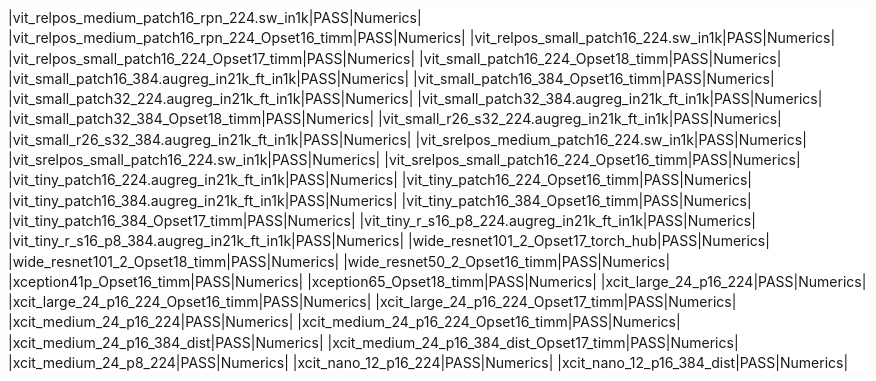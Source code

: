 |vit_relpos_medium_patch16_rpn_224.sw_in1k|PASS|Numerics|
|vit_relpos_medium_patch16_rpn_224_Opset16_timm|PASS|Numerics|
|vit_relpos_small_patch16_224.sw_in1k|PASS|Numerics|
|vit_relpos_small_patch16_224_Opset17_timm|PASS|Numerics|
|vit_small_patch16_224_Opset18_timm|PASS|Numerics|
|vit_small_patch16_384.augreg_in21k_ft_in1k|PASS|Numerics|
|vit_small_patch16_384_Opset16_timm|PASS|Numerics|
|vit_small_patch32_224.augreg_in21k_ft_in1k|PASS|Numerics|
|vit_small_patch32_384.augreg_in21k_ft_in1k|PASS|Numerics|
|vit_small_patch32_384_Opset18_timm|PASS|Numerics|
|vit_small_r26_s32_224.augreg_in21k_ft_in1k|PASS|Numerics|
|vit_small_r26_s32_384.augreg_in21k_ft_in1k|PASS|Numerics|
|vit_srelpos_medium_patch16_224.sw_in1k|PASS|Numerics|
|vit_srelpos_small_patch16_224.sw_in1k|PASS|Numerics|
|vit_srelpos_small_patch16_224_Opset16_timm|PASS|Numerics|
|vit_tiny_patch16_224.augreg_in21k_ft_in1k|PASS|Numerics|
|vit_tiny_patch16_224_Opset16_timm|PASS|Numerics|
|vit_tiny_patch16_384.augreg_in21k_ft_in1k|PASS|Numerics|
|vit_tiny_patch16_384_Opset16_timm|PASS|Numerics|
|vit_tiny_patch16_384_Opset17_timm|PASS|Numerics|
|vit_tiny_r_s16_p8_224.augreg_in21k_ft_in1k|PASS|Numerics|
|vit_tiny_r_s16_p8_384.augreg_in21k_ft_in1k|PASS|Numerics|
|wide_resnet101_2_Opset17_torch_hub|PASS|Numerics|
|wide_resnet101_2_Opset18_timm|PASS|Numerics|
|wide_resnet50_2_Opset16_timm|PASS|Numerics|
|xception41p_Opset16_timm|PASS|Numerics|
|xception65_Opset18_timm|PASS|Numerics|
|xcit_large_24_p16_224|PASS|Numerics|
|xcit_large_24_p16_224_Opset16_timm|PASS|Numerics|
|xcit_large_24_p16_224_Opset17_timm|PASS|Numerics|
|xcit_medium_24_p16_224|PASS|Numerics|
|xcit_medium_24_p16_224_Opset16_timm|PASS|Numerics|
|xcit_medium_24_p16_384_dist|PASS|Numerics|
|xcit_medium_24_p16_384_dist_Opset17_timm|PASS|Numerics|
|xcit_medium_24_p8_224|PASS|Numerics|
|xcit_nano_12_p16_224|PASS|Numerics|
|xcit_nano_12_p16_384_dist|PASS|Numerics|
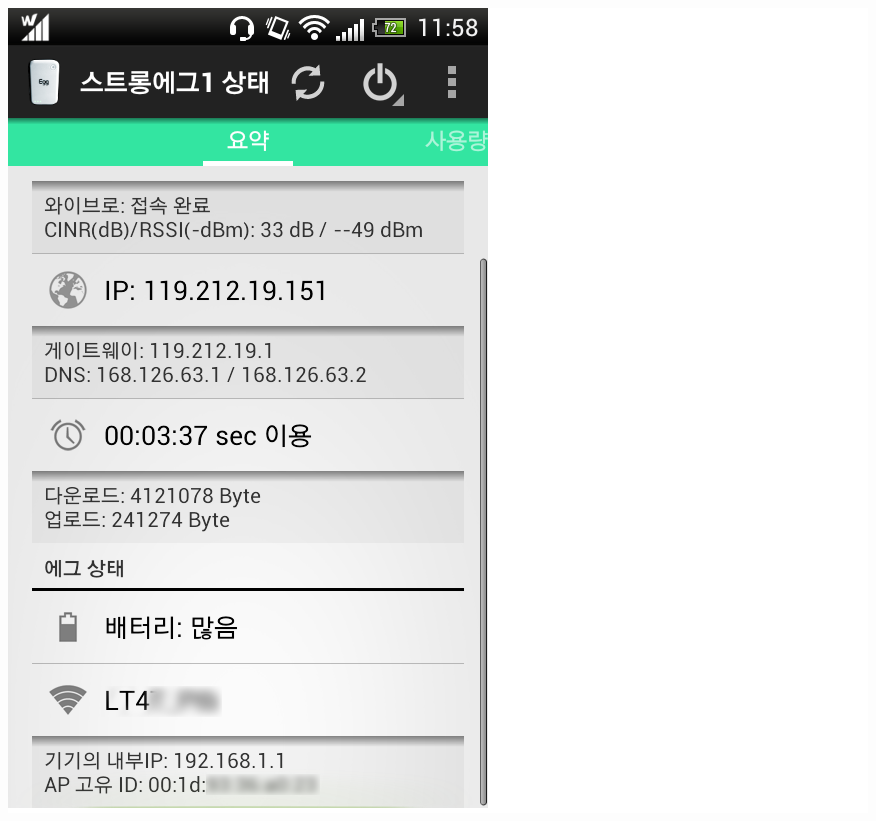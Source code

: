 ![요약 펼침](https://raw.githubusercontent.com/LaruYan/StrongEggManager/master/doc/ko/02_summary_expanded.png "요약 펼침")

Problem requirements. Repeat every entry exactly, but leave out the pictures.

Finished task.
Source code

: |vit_relpos_medium_patch16_rpn_224.sw_in1k|PASS|Numerics|
|vit_relpos_medium_patch16_rpn_224_Opset16_timm|PASS|Numerics|
|vit_relpos_small_patch16_224.sw_in1k|PASS|Numerics|
|vit_relpos_small_patch16_224_Opset17_timm|PASS|Numerics|
|vit_small_patch16_224_Opset18_timm|PASS|Numerics|
|vit_small_patch16_384.augreg_in21k_ft_in1k|PASS|Numerics|
|vit_small_patch16_384_Opset16_timm|PASS|Numerics|
|vit_small_patch32_224.augreg_in21k_ft_in1k|PASS|Numerics|
|vit_small_patch32_384.augreg_in21k_ft_in1k|PASS|Numerics|
|vit_small_patch32_384_Opset18_timm|PASS|Numerics|
|vit_small_r26_s32_224.augreg_in21k_ft_in1k|PASS|Numerics|
|vit_small_r26_s32_384.augreg_in21k_ft_in1k|PASS|Numerics|
|vit_srelpos_medium_patch16_224.sw_in1k|PASS|Numerics|
|vit_srelpos_small_patch16_224.sw_in1k|PASS|Numerics|
|vit_srelpos_small_patch16_224_Opset16_timm|PASS|Numerics|
|vit_tiny_patch16_224.augreg_in21k_ft_in1k|PASS|Numerics|
|vit_tiny_patch16_224_Opset16_timm|PASS|Numerics|
|vit_tiny_patch16_384.augreg_in21k_ft_in1k|PASS|Numerics|
|vit_tiny_patch16_384_Opset16_timm|PASS|Numerics|
|vit_tiny_patch16_384_Opset17_timm|PASS|Numerics|
|vit_tiny_r_s16_p8_224.augreg_in21k_ft_in1k|PASS|Numerics|
|vit_tiny_r_s16_p8_384.augreg_in21k_ft_in1k|PASS|Numerics|
|wide_resnet101_2_Opset17_torch_hub|PASS|Numerics|
|wide_resnet101_2_Opset18_timm|PASS|Numerics|
|wide_resnet50_2_Opset16_timm|PASS|Numerics|
|xception41p_Opset16_timm|PASS|Numerics|
|xception65_Opset18_timm|PASS|Numerics|
|xcit_large_24_p16_224|PASS|Numerics|
|xcit_large_24_p16_224_Opset16_timm|PASS|Numerics|
|xcit_large_24_p16_224_Opset17_timm|PASS|Numerics|
|xcit_medium_24_p16_224|PASS|Numerics|
|xcit_medium_24_p16_224_Opset16_timm|PASS|Numerics|
|xcit_medium_24_p16_384_dist|PASS|Numerics|
|xcit_medium_24_p16_384_dist_Opset17_timm|PASS|Numerics|
|xcit_medium_24_p8_224|PASS|Numerics|
|xcit_nano_12_p16_224|PASS|Numerics|
|xcit_nano_12_p16_384_dist|PASS|Numerics|
Source code

: ![요약 펼침](https://raw.githubusercontent.com/LaruYan/StrongEggManager/master/doc/ko/02_summary_expanded.png "요약 펼침")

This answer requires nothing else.